- _ASSIGNMENT_:
Beginning with the first line below, retype exactly each line through the one containing "pan Kopfrkingl, když". Leave out all pictures.

- _RECORD SET_:
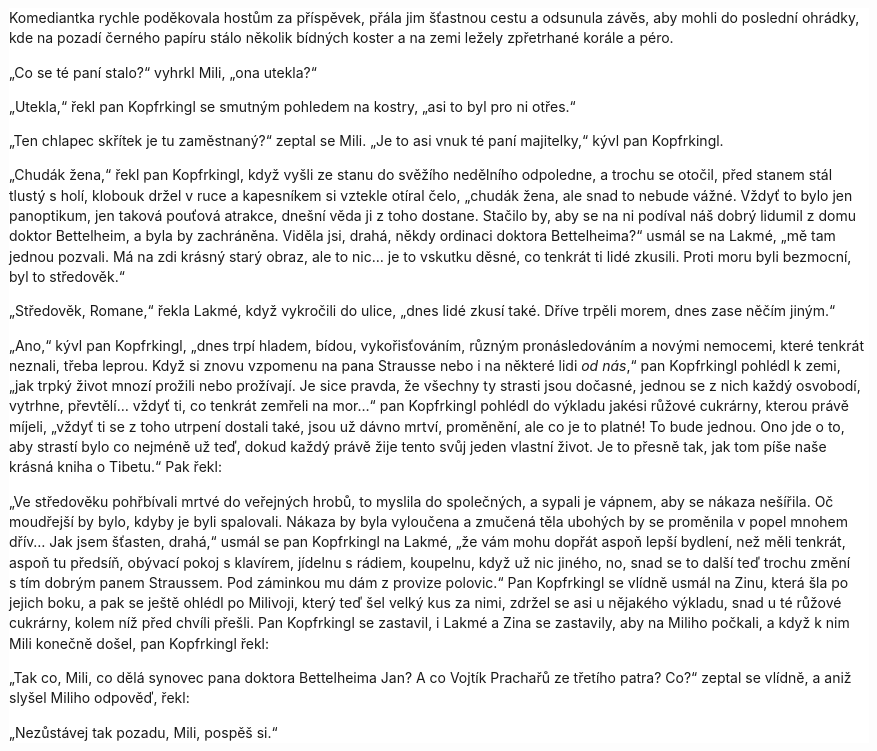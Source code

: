 Komediantka rychle poděkovala hostům za příspěvek, přála jim šťastnou cestu a odsunula závěs, aby mohli do poslední ohrádky, kde na pozadí černého papíru stálo několik bídných koster a na zemi ležely zpřetrhané korále a péro.

„Co se té paní stalo?“ vyhrkl Mili, „ona utekla?“

„Utekla,“ řekl pan Kopfrkingl se smutným pohledem na kostry, „asi to byl pro ni otřes.“

„Ten chlapec skřítek je tu zaměstnaný?“ zeptal se Mili. „Je to asi vnuk té paní majitelky,“ kývl pan Kopfrkingl.

„Chudák žena,“ řekl pan Kopfrkingl, když vyšli ze stanu do svěžího nedělního odpoledne, a trochu se otočil, před stanem stál tlustý s holí, klobouk držel v ruce a kapesníkem si vztekle otíral čelo, „chudák žena, ale snad to nebude vážné. Vždyť to bylo jen panoptikum, jen taková pouťová atrakce, dnešní věda ji z toho dostane. Stačilo by, aby se na ni podíval náš dobrý lidumil z domu doktor Bettelheim, a byla by zachráněna. Viděla jsi, drahá, někdy ordinaci doktora Bettelheima?“ usmál se na Lakmé, „mě tam jednou pozvali. Má na zdi krásný starý obraz, ale to nic… je to vskutku děsné, co tenkrát ti lidé zkusili. Proti moru byli bezmocní, byl to středověk.“

„Středověk, Romane,“ řekla Lakmé, když vykročili do ulice, „dnes lidé zkusí také. Dříve trpěli morem, dnes zase něčím jiným.“

„Ano,“ kývl pan Kopfrkingl, „dnes trpí hladem, bídou, vykořisťováním, různým pronásledováním a novými nemocemi, které tenkrát neznali, třeba leprou. Když si znovu vzpomenu na pana Strausse nebo i na některé lidi _od_ _nás_,“ pan Kopfrkingl pohlédl k zemi, „jak trpký život mnozí prožili nebo prožívají. Je sice pravda, že všechny ty strasti jsou dočasné, jednou se z nich každý osvobodí, vytrhne, převtělí… vždyť ti, co tenkrát zemřeli na mor…“ pan Kopfrkingl pohlédl do výkladu jakési růžové cukrárny, kterou právě míjeli, „vždyť ti se z toho utrpení dostali také, jsou už dávno mrtví, proměnění, ale co je to platné! To bude jednou. Ono jde o to, aby strastí bylo co nejméně už teď, dokud každý právě žije tento svůj jeden vlastní život. Je to přesně tak, jak tom píše naše krásná kniha o Tibetu.“ Pak řekl:

„Ve středověku pohřbívali mrtvé do veřejných hrobů, to myslila do společných, a sypali je vápnem, aby se nákaza nešířila. Oč moudřejší by bylo, kdyby je byli spalovali. Nákaza by byla vyloučena a zmučená těla ubohých by se proměnila v popel mnohem dřív… Jak jsem šťasten, drahá,“ usmál se pan Kopfrkingl na Lakmé, „že vám mohu dopřát aspoň lepší bydlení, než měli tenkrát, aspoň tu předsíň, obývací pokoj s klavírem, jídelnu s rádiem, koupelnu, když už nic jiného, no, snad se to další teď trochu změní s tím dobrým panem Straussem. Pod záminkou mu dám z provize polovic.“ Pan Kopfrkingl se vlídně usmál na Zinu, která šla po jejich boku, a pak se ještě ohlédl po Milivoji, který teď šel velký kus za nimi, zdržel se asi u nějakého výkladu, snad u té růžové cukrárny, kolem níž před chvíli přešli. Pan Kopfrkingl se zastavil, i Lakmé a Zina se zastavily, aby na Miliho počkali, a když k nim Mili konečně došel, pan Kopfrkingl řekl:

„Tak co, Mili, co dělá synovec pana doktora Bettelheima Jan? A co Vojtík Prachařů ze třetího patra? Co?“ zeptal se vlídně, a aniž slyšel Miliho odpověď, řekl:

„Nezůstávej tak pozadu, Mili, pospěš si.“

</section>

- _SOLUTION FOR THIS TASK_:
Source code

: Komediantka rychle poděkovala hostům za příspěvek, přála jim šťastnou cestu a odsunula závěs, aby mohli do poslední ohrádky, kde na pozadí černého papíru stálo několik bídných koster a na zemi ležely zpřetrhané korále a péro.

„Co se té paní stalo?“ vyhrkl Mili, „ona utekla?“

„Utekla,“ řekl pan Kopfrkingl se smutným pohledem na kostry, „asi to byl pro ni otřes.“

„Ten chlapec skřítek je tu zaměstnaný?“ zeptal se Mili. „Je to asi vnuk té paní majitelky,“ kývl pan Kopfrkingl.

„Chudák žena,“ řekl pan Kopfrkingl, když vyšli ze stanu do svěžího nedělního odpoledne, a trochu se otočil, před stanem stál tlustý s holí, klobouk držel v ruce a kapesníkem si vztekle otíral čelo, „chudák žena, ale snad to nebude vážné. Vždyť to bylo jen panoptikum, jen taková pouťová atrakce, dnešní věda ji z toho dostane. Stačilo by, aby se na ni podíval náš dobrý lidumil z domu doktor Bettelheim, a byla by zachráněna. Viděla jsi, drahá, někdy ordinaci doktora Bettelheima?“ usmál se na Lakmé, „mě tam jednou pozvali. Má na zdi krásný starý obraz, ale to nic… je to vskutku děsné, co tenkrát ti lidé zkusili. Proti moru byli bezmocní, byl to středověk.“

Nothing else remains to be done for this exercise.